The full set of entries must be copied exactly.
------------------------------------
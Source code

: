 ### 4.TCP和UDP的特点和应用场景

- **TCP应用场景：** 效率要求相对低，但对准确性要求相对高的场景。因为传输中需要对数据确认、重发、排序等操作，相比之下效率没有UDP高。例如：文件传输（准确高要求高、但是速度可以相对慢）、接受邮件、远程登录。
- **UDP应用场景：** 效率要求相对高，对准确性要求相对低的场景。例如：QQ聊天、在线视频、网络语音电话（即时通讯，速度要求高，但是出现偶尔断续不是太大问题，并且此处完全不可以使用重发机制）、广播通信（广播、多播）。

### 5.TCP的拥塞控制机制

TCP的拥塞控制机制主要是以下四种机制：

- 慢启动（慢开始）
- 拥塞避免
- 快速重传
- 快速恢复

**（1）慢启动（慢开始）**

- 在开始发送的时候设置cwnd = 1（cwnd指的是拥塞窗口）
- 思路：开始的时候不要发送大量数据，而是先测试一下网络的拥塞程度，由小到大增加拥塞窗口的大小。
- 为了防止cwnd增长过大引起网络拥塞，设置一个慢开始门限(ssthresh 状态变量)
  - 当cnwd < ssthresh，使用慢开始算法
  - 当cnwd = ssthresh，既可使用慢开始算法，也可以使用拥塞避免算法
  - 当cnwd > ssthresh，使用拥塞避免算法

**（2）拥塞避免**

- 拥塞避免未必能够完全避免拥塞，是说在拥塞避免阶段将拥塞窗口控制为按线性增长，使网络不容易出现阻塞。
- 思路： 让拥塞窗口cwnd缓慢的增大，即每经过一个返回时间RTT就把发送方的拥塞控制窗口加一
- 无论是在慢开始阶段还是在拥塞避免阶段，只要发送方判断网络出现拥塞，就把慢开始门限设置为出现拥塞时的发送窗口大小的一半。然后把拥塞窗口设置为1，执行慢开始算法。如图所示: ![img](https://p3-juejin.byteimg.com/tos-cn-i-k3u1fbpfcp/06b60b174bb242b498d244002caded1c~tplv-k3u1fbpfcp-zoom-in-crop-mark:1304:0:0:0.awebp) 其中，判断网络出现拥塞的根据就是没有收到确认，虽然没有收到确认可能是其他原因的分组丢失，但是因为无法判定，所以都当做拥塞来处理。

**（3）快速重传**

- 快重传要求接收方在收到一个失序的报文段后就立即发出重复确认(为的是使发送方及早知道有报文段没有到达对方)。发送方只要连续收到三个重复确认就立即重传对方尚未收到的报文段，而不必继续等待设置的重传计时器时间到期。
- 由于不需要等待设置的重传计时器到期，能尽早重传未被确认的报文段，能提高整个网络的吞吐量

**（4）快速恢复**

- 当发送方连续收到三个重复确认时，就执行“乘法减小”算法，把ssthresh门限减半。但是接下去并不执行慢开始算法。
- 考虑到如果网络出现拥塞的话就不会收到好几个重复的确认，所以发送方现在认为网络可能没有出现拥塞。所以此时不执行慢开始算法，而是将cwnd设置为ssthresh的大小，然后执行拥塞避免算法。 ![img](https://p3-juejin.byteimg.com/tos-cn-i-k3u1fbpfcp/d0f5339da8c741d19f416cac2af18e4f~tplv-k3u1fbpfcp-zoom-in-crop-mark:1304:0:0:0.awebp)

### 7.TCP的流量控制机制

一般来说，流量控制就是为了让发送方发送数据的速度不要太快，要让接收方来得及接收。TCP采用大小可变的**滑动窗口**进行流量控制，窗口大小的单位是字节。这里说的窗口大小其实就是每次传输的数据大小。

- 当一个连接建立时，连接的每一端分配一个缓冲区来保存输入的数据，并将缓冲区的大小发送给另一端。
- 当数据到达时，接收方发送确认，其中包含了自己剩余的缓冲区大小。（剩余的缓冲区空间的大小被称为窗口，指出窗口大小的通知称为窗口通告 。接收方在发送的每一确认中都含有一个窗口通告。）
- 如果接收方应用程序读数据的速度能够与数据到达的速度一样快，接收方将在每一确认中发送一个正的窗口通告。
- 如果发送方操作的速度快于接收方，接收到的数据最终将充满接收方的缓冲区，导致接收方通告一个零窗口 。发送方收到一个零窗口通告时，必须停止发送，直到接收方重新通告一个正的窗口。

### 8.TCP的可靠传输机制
------------------------------------
*RESULT FOR THIS TASK*.
Source code

: ### 4.TCP和UDP的特点和应用场景

- **TCP应用场景：** 效率要求相对低，但对准确性要求相对高的场景。因为传输中需要对数据确认、重发、排序等操作，相比之下效率没有UDP高。例如：文件传输（准确高要求高、但是速度可以相对慢）、接受邮件、远程登录。
- **UDP应用场景：** 效率要求相对高，对准确性要求相对低的场景。例如：QQ聊天、在线视频、网络语音电话（即时通讯，速度要求高，但是出现偶尔断续不是太大问题，并且此处完全不可以使用重发机制）、广播通信（广播、多播）。

### 5.TCP的拥塞控制机制

TCP的拥塞控制机制主要是以下四种机制：

- 慢启动（慢开始）
- 拥塞避免
- 快速重传
- 快速恢复

**（1）慢启动（慢开始）**

- 在开始发送的时候设置cwnd = 1（cwnd指的是拥塞窗口）
- 思路：开始的时候不要发送大量数据，而是先测试一下网络的拥塞程度，由小到大增加拥塞窗口的大小。
- 为了防止cwnd增长过大引起网络拥塞，设置一个慢开始门限(ssthresh 状态变量)
  - 当cnwd < ssthresh，使用慢开始算法
  - 当cnwd = ssthresh，既可使用慢开始算法，也可以使用拥塞避免算法
  - 当cnwd > ssthresh，使用拥塞避免算法

**（2）拥塞避免**

- 拥塞避免未必能够完全避免拥塞，是说在拥塞避免阶段将拥塞窗口控制为按线性增长，使网络不容易出现阻塞。
- 思路： 让拥塞窗口cwnd缓慢的增大，即每经过一个返回时间RTT就把发送方的拥塞控制窗口加一
- 无论是在慢开始阶段还是在拥塞避免阶段，只要发送方判断网络出现拥塞，就把慢开始门限设置为出现拥塞时的发送窗口大小的一半。然后把拥塞窗口设置为1，执行慢开始算法。如图所示: ![img](https://p3-juejin.byteimg.com/tos-cn-i-k3u1fbpfcp/06b60b174bb242b498d244002caded1c~tplv-k3u1fbpfcp-zoom-in-crop-mark:1304:0:0:0.awebp) 其中，判断网络出现拥塞的根据就是没有收到确认，虽然没有收到确认可能是其他原因的分组丢失，但是因为无法判定，所以都当做拥塞来处理。

**（3）快速重传**

- 快重传要求接收方在收到一个失序的报文段后就立即发出重复确认(为的是使发送方及早知道有报文段没有到达对方)。发送方只要连续收到三个重复确认就立即重传对方尚未收到的报文段，而不必继续等待设置的重传计时器时间到期。
- 由于不需要等待设置的重传计时器到期，能尽早重传未被确认的报文段，能提高整个网络的吞吐量

**（4）快速恢复**

- 当发送方连续收到三个重复确认时，就执行“乘法减小”算法，把ssthresh门限减半。但是接下去并不执行慢开始算法。
- 考虑到如果网络出现拥塞的话就不会收到好几个重复的确认，所以发送方现在认为网络可能没有出现拥塞。所以此时不执行慢开始算法，而是将cwnd设置为ssthresh的大小，然后执行拥塞避免算法。 ![img](https://p3-juejin.byteimg.com/tos-cn-i-k3u1fbpfcp/d0f5339da8c741d19f416cac2af18e4f~tplv-k3u1fbpfcp-zoom-in-crop-mark:1304:0:0:0.awebp)

### 7.TCP的流量控制机制

一般来说，流量控制就是为了让发送方发送数据的速度不要太快，要让接收方来得及接收。TCP采用大小可变的**滑动窗口**进行流量控制，窗口大小的单位是字节。这里说的窗口大小其实就是每次传输的数据大小。

- 当一个连接建立时，连接的每一端分配一个缓冲区来保存输入的数据，并将缓冲区的大小发送给另一端。
- 当数据到达时，接收方发送确认，其中包含了自己剩余的缓冲区大小。（剩余的缓冲区空间的大小被称为窗口，指出窗口大小的通知称为窗口通告 。接收方在发送的每一确认中都含有一个窗口通告。）
- 如果接收方应用程序读数据的速度能够与数据到达的速度一样快，接收方将在每一确认中发送一个正的窗口通告。
- 如果发送方操作的速度快于接收方，接收到的数据最终将充满接收方的缓冲区，导致接收方通告一个零窗口 。发送方收到一个零窗口通告时，必须停止发送，直到接收方重新通告一个正的窗口。

### 8.TCP的可靠传输机制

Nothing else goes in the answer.